##### Source material

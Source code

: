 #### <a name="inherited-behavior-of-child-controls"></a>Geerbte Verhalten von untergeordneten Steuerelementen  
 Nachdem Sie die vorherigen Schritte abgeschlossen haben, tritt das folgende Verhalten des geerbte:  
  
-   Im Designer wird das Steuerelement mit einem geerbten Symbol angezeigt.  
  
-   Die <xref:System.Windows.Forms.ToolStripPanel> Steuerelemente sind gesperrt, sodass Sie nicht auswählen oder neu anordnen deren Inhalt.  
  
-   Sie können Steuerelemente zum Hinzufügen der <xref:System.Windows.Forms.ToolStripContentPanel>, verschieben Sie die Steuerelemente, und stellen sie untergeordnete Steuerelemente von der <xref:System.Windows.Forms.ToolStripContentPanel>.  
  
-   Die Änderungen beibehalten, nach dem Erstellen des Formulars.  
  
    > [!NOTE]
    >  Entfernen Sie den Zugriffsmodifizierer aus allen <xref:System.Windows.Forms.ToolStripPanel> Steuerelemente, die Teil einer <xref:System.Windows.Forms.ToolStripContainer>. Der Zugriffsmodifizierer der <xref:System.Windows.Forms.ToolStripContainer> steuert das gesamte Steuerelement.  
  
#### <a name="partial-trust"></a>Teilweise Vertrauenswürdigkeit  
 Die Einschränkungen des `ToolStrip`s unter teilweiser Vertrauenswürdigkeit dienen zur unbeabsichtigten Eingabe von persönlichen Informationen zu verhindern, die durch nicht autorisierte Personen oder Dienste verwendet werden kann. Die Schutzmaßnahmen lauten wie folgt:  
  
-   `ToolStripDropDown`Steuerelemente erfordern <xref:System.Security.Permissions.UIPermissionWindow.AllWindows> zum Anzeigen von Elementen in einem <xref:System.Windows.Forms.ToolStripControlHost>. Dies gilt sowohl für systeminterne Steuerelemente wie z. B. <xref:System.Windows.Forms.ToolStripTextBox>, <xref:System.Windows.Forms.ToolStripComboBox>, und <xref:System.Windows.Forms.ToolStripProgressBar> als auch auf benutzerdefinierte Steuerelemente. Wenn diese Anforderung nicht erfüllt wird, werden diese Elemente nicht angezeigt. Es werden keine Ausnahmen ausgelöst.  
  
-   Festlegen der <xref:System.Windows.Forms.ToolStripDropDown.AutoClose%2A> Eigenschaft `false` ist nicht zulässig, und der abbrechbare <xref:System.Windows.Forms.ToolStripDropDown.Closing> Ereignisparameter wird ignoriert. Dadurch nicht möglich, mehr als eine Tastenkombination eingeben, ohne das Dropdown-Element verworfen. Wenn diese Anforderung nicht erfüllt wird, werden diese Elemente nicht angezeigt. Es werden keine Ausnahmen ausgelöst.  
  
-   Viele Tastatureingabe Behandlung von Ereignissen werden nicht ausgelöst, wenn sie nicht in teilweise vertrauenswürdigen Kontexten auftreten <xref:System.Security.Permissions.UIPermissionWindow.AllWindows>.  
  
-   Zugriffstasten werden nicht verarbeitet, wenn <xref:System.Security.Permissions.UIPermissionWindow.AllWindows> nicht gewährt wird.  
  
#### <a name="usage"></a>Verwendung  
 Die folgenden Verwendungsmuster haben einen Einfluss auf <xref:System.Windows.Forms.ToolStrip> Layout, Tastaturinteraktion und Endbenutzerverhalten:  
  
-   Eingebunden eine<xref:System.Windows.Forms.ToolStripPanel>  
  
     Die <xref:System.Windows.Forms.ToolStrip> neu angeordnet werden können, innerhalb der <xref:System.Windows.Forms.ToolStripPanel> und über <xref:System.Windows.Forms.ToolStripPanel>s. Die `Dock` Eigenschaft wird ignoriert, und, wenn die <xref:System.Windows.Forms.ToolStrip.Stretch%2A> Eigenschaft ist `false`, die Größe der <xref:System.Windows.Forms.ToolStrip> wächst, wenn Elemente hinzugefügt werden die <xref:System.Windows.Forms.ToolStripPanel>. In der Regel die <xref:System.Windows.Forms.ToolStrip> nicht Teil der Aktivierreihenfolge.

##########

| Requirement |
Each line from the one that contains "Die folgenden Verwendungsmuster" through the end of the records must be repeated exactly. No other line belongs in the answer.

| Answer to this exercise |
 Die folgenden Verwendungsmuster haben einen Einfluss auf <xref:System.Windows.Forms.ToolStrip> Layout, Tastaturinteraktion und Endbenutzerverhalten:  
  
-   Eingebunden eine<xref:System.Windows.Forms.ToolStripPanel>  
  
     Die <xref:System.Windows.Forms.ToolStrip> neu angeordnet werden können, innerhalb der <xref:System.Windows.Forms.ToolStripPanel> und über <xref:System.Windows.Forms.ToolStripPanel>s. Die `Dock` Eigenschaft wird ignoriert, und, wenn die <xref:System.Windows.Forms.ToolStrip.Stretch%2A> Eigenschaft ist `false`, die Größe der <xref:System.Windows.Forms.ToolStrip> wächst, wenn Elemente hinzugefügt werden die <xref:System.Windows.Forms.ToolStripPanel>. In der Regel die <xref:System.Windows.Forms.ToolStrip> nicht Teil der Aktivierreihenfolge.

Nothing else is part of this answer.